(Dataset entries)
=== Section Start ===

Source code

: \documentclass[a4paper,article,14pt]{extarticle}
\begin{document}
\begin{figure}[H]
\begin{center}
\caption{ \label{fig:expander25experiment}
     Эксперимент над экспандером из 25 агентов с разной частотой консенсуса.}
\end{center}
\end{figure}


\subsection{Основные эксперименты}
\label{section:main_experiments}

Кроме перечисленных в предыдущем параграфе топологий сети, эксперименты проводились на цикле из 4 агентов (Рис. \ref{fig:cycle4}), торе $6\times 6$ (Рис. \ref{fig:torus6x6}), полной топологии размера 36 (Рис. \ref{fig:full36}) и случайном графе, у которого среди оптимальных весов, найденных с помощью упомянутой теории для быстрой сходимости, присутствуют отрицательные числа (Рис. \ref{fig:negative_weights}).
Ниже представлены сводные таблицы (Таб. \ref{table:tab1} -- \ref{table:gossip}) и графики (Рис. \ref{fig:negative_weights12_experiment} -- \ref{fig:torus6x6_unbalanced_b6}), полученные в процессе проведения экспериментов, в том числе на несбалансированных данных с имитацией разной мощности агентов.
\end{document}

=== Section End ===

§ Your task
Where a line above holds the word "агентов", copy it.

§ Answer to the exercise
     Эксперимент над экспандером из 25 агентов с разной частотой консенсуса.}
Кроме перечисленных в предыдущем параграфе топологий сети, эксперименты проводились на цикле из 4 агентов (Рис. \ref{fig:cycle4}), торе $6\times 6$ (Рис. \ref{fig:torus6x6}), полной топологии размера 36 (Рис. \ref{fig:full36}) и случайном графе, у которого среди оптимальных весов, найденных с помощью упомянутой теории для быстрой сходимости, присутствуют отрицательные числа (Рис. \ref{fig:negative_weights}).
Ниже представлены сводные таблицы (Таб. \ref{table:tab1} -- \ref{table:gossip}) и графики (Рис. \ref{fig:negative_weights12_experiment} -- \ref{fig:torus6x6_unbalanced_b6}), полученные в процессе проведения экспериментов, в том числе на несбалансированных данных с имитацией разной мощности агентов.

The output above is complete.